**AVAILABLE RECORDS**
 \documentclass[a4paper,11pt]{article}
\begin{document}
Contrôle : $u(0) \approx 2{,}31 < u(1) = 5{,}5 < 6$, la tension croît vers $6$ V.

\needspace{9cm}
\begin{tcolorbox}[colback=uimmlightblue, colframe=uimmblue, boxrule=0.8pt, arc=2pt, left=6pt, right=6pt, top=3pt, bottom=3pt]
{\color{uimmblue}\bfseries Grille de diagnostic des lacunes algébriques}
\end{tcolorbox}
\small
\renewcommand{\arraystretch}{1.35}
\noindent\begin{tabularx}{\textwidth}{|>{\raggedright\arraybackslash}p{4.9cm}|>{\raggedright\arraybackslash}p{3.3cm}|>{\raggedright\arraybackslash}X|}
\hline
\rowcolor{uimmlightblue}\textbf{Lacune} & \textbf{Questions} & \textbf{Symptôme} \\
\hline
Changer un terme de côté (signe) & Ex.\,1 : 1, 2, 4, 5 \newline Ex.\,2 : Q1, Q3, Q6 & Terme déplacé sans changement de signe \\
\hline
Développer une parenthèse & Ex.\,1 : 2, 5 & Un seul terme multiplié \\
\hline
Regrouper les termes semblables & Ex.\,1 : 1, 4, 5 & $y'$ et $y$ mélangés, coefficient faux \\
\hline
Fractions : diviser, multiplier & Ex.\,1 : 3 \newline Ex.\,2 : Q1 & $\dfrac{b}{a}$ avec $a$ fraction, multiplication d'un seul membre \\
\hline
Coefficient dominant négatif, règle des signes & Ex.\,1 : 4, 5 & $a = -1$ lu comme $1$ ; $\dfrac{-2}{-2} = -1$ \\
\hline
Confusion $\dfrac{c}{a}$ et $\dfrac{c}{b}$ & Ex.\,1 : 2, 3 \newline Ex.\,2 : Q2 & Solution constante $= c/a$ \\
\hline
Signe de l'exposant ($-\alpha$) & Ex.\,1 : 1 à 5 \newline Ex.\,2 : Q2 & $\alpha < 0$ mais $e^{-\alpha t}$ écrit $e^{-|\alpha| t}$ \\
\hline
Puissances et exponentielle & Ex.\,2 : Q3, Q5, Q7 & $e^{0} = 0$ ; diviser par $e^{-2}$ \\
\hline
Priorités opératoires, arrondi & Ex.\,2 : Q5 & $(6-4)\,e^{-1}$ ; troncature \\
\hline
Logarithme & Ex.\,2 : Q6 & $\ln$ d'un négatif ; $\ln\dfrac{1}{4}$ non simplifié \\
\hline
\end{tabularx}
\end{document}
* * *
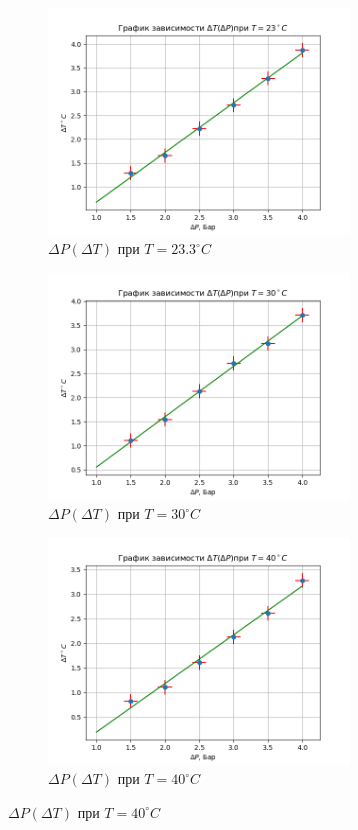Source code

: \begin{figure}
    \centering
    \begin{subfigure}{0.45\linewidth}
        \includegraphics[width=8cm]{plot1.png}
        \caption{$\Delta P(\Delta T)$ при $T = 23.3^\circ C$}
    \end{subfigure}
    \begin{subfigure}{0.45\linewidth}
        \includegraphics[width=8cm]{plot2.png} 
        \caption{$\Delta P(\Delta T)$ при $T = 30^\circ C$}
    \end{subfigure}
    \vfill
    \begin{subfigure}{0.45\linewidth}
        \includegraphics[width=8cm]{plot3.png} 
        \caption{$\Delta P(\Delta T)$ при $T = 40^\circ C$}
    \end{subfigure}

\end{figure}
==
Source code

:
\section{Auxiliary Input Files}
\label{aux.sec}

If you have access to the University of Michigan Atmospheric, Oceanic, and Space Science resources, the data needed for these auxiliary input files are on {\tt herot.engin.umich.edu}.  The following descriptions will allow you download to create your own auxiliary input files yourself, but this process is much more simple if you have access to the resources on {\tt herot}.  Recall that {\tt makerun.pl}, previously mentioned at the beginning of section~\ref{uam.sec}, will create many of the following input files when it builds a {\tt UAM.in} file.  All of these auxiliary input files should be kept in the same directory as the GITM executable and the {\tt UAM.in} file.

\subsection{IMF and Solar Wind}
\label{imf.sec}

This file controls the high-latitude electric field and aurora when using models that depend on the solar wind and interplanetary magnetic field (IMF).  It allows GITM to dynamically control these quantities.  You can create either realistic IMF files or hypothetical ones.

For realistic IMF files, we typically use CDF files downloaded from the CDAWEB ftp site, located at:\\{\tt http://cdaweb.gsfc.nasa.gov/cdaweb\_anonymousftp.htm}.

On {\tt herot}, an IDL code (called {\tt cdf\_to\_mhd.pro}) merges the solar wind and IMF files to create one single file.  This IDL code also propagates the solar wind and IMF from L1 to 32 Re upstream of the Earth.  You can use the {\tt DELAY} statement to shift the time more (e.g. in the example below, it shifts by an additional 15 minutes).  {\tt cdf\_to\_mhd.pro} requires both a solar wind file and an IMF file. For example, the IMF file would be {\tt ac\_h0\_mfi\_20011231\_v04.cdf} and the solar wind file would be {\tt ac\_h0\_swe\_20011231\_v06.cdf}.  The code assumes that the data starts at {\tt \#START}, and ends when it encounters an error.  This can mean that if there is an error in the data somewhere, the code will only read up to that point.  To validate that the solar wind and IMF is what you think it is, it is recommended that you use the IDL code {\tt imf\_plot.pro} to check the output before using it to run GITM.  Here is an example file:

**TASK**
Determine how many lines of the material above contain "négatif", and give that number with no other words.

**TASK SOLUTION**
2